Subscrevo inteiramente as palavras da Sofia Galvão. Não aceito discursos misarabilistas como o citado. Até porque muitas vezes é feito por quem se recusa a saír da capital e da santa casa dos pais. Deixo aqui o meu testemunho pessoal,que por isso mesmo vale o que vale. Experimentem saír da capital, ir para outras paragens,onde a falta de recursos é grande, ganhem experiência profssional e de vida. Regressem apenas quando tiverem um currículo digno de nota. É claro que sentirão falta de muita coisa ( de livrarias, cinemas, teatros e exposições). Mas vai valer a pena o esforço. Não fiquem sentados à espera de um milagre, ou daquele primo da mulher do amigo do pai que até conhece o fulano de tal...façam a mala!
meus amigos, estamos todos de acordo em tudo, portanto alguma coisa se passa:
1) ou eu não fui tão completo quanto deveria
2) ou o limite de caracteres também não ajudou
bem, na verdade, aquela crónica começa por ser um antídoto à visão dominante das obrigações da universidade e que o miguel bem resumiu. como antídoto, não é o remédio todo.
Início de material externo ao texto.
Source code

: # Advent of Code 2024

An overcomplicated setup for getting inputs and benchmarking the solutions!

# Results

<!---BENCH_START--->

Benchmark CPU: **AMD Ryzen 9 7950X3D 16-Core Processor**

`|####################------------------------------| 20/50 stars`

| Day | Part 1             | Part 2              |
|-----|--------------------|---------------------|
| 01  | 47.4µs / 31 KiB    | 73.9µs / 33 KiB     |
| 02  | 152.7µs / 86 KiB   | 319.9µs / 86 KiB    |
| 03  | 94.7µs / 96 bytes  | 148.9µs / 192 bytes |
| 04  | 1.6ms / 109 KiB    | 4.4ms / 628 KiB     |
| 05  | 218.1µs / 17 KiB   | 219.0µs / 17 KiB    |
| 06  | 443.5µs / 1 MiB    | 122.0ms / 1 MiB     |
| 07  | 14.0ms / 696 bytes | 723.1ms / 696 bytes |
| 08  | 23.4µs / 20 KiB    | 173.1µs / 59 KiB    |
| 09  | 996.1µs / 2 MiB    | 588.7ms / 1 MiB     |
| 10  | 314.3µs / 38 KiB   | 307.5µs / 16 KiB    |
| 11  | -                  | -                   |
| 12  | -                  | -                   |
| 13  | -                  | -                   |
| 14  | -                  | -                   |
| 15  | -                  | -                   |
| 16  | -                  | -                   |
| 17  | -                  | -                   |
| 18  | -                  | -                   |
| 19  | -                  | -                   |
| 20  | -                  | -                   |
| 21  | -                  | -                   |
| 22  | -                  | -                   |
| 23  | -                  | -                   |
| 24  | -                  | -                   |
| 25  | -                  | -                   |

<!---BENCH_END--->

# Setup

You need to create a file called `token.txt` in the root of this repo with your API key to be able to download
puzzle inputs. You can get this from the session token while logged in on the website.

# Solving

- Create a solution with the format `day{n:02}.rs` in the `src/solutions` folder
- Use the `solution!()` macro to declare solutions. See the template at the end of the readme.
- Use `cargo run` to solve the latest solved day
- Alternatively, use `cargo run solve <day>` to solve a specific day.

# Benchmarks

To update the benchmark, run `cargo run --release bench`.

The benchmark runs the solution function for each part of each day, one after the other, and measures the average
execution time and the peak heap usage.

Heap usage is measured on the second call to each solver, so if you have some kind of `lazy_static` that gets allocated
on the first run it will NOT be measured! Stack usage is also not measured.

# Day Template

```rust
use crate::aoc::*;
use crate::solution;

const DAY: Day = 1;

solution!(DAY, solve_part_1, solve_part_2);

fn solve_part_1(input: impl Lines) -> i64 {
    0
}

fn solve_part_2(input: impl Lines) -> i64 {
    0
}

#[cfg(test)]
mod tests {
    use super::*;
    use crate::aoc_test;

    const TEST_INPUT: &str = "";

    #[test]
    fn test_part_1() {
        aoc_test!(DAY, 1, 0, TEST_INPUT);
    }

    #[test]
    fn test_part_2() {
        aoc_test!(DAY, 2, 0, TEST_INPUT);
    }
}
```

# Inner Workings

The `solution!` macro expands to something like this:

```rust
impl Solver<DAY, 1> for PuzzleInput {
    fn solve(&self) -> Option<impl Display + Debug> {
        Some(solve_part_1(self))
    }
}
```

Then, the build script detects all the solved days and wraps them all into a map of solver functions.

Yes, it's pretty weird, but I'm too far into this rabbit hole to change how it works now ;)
o resto também foi bem resumido pelo miguel. passa por uma mudança de visão:
- das universidades, que não formam para a autonomia. é justíssimo o que o miguel disse. e um dos problemas do discurso dominante é que, ao querer que as universidades corram atrás do mercado, acabam por formar gente pouco preparada para as mutações do mercado. paradoxal, mas creio que todos concordámos nesse ponto.
- dos estudantes universitários. fazer um curso é bom para aprender, para crescer, para pensar, para uma série de coisas. mas um curso não garante uma vida. nem sequer uma vida profissional. quem o pensar está a enganar-se sobre a universidade e sobre a carreira também.
para já é tudo, mas o debate faz-me pensar que talvez seja bom voltar a isto na crónica do público. aceito contributos!
um abraço
Caro Rui,
Se eu fosse a ti preocupava-me com este consenso generalizado. Tens uma reputação a proteger! Não que surpreenda o nosso acordo no entanto. Já tinha suspeitas mas depois de ler o teu artigo sobre a política da língua de segunda-feira percebi que, afinal, não apenas és um liberal mas corres até o risco de ser apelidado de neo-liberal... (fica a provocação...).
um abraço
Miguel
Caro Miguel,
Eu não apenas sou um liberal (de esquerda) como corro o risco do pessoal perceber que sou um libertário!